There’s nothing new about bartenders using herbs. But no one does it quite like Chris Conatser of Justus Drugstore.

That’s why a handful of Kansas City’s bartenders—many of them members of the KC Bartenders’ Guild, a newly formed chapter of the U.S. Bartenders’ Guild—trekked up to Paradise, Mo., earlier this week for Conatser’s take on the herbal anatomy of a drink.

Chris Conatser of Justus Drugstore with a selection of the house-made bitters, tinctures, infusions and other concoctions that have made the bar’s cocktail list one of the most intriguing in the country.

We met in the garden, which surrounds the home of Jonathan Justus and Camille Eklof, just down the road from their restaurant in Smithville, Mo. It’s an informal thing, with sinuous beds curving through what was once an empty, grassy lot and a scattering of raised stone-and-brick planters built by Justus.

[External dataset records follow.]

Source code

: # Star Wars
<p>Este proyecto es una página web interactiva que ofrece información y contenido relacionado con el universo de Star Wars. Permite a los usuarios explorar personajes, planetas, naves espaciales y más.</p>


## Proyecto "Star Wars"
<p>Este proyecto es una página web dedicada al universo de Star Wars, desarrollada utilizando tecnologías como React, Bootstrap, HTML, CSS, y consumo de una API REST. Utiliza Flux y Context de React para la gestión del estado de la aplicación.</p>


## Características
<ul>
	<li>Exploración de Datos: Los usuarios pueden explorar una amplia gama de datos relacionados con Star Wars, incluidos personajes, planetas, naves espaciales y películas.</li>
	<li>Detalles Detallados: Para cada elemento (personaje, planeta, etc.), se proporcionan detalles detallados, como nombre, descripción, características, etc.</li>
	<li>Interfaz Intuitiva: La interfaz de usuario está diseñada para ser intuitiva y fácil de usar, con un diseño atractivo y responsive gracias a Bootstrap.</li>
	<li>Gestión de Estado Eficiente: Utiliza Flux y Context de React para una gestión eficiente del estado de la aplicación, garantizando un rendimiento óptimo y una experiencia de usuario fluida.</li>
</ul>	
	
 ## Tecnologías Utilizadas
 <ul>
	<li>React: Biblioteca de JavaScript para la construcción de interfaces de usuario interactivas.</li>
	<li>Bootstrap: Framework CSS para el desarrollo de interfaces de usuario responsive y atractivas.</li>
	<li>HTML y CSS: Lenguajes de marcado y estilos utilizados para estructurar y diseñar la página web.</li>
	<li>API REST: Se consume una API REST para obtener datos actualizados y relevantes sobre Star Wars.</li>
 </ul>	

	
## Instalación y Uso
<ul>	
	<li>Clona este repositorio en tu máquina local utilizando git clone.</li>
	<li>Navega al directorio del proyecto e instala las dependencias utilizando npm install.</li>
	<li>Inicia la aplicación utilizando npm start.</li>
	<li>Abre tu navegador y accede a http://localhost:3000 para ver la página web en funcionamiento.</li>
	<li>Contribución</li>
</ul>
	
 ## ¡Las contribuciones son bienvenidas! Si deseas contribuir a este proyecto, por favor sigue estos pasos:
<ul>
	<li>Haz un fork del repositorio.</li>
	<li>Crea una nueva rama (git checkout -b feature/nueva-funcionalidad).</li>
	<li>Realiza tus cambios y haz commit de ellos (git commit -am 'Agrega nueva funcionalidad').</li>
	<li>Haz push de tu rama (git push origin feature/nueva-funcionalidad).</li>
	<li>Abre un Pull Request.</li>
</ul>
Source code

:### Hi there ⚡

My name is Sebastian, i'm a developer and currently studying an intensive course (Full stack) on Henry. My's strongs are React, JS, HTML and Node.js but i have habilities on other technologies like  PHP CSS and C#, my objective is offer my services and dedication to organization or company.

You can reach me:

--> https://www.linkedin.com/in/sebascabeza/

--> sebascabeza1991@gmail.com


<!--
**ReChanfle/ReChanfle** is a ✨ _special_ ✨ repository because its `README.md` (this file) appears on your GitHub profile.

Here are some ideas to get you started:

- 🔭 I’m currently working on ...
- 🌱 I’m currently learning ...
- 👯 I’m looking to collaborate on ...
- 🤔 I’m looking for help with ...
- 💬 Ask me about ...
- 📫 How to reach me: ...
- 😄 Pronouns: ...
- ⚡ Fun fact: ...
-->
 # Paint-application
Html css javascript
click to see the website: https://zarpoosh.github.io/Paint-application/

Pretty enough, to be sure, but what grows here is clearly essential to the restaurant. Raspberries, lettuce, arugula (both wild and domestic), figs, cardoons (a wild artichoke variety), parsley, a native spice bush, lambs quarters, the rare-ish maple-leaf goosefoot, peaches… it all makes its way onto the plate and into the glass.

Conatser combines his fascination with plants (he’s a trained botanist who also regularly harvests wild plants; he’s moving to Portland, Ore., this autumn to study naturopathy) with his skill behind the bar to create liqueurs, bitters, tinctures and other concoctions with the same plants.

Conatser and one of his more bitter ingredients.

As innovative as it all seems, Conatser’s quick to point out what he does is nothing new. Folks have been flavoring alcohol with herbs for centuries, sometimes by adding them during distillation, other times by macerating or infusing them into alcohol, or by adding extracts.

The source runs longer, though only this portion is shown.